Plaintiff, the personal representative of the Estate of Michael Lorig, brought this wrongful death action against J.P. Morgan Securities, other J.P. Morgan entities, and Lorig’s supervisor (collectively “JPMorgan”). Plaintiff alleged: Lorig suffered from anxiety and depression, had taken medical leaves in the past, and always returned to work as a productive employee. In 2014, after Lorig commenced a short-term disability leave for treatment, his supervisor unilaterally assigned 80% of the commissions from his book to the broker servicing his accounts. After Lorig’s short-term disability was converted to long-term, his supervisor unilaterally re-assigned his book to the other broker and told Lorig that JPMorgan intended to terminate his licenses. More than once, the supervisor pressured Lorig to retire. Each time, Lorig declined, stating an intent to return to work.

In August 2016, according to the Complaint, Lorig was medically cleared to return to work, only to find that he had no business to return to. JPMorgan refused to assist Lorig in reinstating his licenses or in amending the language on his Form U5, making it impossible for him to find another job. A despondent Lorig committed suicide. In 2014 and 2015, Lorig’s medical team sent periodic reports about Lorig’s condition to JPMorgan. The 2014 reports noted Lorig’s suicidal ideations. Plaintiff claimed JPMorgan knew and deliberately ignored or was reckless and negligent in not knowing that Lorig had suicidal tendencies and engaged in an intentional, systematic scheme to discriminate against him due to his age and disability. The scheme, Plaintiff alleged, was the proximate cause of his death.

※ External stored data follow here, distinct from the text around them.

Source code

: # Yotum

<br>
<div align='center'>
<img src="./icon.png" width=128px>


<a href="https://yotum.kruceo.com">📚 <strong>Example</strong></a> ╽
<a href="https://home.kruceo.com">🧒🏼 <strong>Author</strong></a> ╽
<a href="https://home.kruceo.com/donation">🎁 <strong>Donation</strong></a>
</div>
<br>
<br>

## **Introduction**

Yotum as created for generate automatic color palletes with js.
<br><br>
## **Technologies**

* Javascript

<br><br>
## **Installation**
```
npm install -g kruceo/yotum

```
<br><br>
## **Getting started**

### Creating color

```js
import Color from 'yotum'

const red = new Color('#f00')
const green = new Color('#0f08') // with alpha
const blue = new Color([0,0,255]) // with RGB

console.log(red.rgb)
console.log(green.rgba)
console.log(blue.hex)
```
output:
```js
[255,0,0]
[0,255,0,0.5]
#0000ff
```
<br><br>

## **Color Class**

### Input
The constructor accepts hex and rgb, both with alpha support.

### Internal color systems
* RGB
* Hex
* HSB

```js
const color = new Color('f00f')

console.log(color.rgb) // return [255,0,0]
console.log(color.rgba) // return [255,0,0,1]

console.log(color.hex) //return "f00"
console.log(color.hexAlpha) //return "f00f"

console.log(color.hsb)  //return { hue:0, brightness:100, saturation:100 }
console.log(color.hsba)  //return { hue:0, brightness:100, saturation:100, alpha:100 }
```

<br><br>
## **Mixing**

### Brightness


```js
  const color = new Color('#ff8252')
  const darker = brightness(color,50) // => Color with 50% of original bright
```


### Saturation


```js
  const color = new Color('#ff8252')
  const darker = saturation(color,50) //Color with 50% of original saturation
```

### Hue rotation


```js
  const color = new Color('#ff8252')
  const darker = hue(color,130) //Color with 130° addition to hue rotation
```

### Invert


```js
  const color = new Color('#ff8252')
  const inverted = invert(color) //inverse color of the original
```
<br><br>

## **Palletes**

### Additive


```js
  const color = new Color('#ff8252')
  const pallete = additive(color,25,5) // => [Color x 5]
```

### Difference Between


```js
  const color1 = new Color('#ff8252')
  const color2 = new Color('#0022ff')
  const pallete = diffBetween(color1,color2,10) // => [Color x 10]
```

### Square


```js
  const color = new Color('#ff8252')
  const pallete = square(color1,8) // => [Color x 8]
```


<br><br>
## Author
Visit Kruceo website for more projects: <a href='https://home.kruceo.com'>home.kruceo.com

On JPMorgan’s motion to dismiss, the Court notes that proximate cause is generally an issue of fact for the jury; however, New York courts have recognized situations where the causal nexus is too tenuous to permit a jury to “speculate” as to the proximate cause of a suicide. The Court finds this to be such a case and dismisses the complaint. From the face of the complaint, the Court finds that, until August 2016, Lorig was under the impression that he could return to work and was unaware of JPMorgan’s opposition to his return and the problems he faced in reinstating his licenses. Thus, the Court deems that only actions occurring after August 2016, should be considered in the proximate cause analysis. The Court finds suicide was not foreseeable by that time, and JPMorgan’s actions were too attenuated to be the proximate cause of death, because the last medical report stating that Lorig was suicidal came in August 2014.

One wonders what would have happened if plaintiff filed an arbitration. FINRA Rule 13200 is usually interpreted broadly, so it seems likely a court, facing a challenge to an arbitration, would find this dispute arose out of the business activities of JP Morgan Securities and compel arbitration against that entity where plaintiff would have avoided, or likely prevailed over, a dismissal motion and had the case heard on the merits.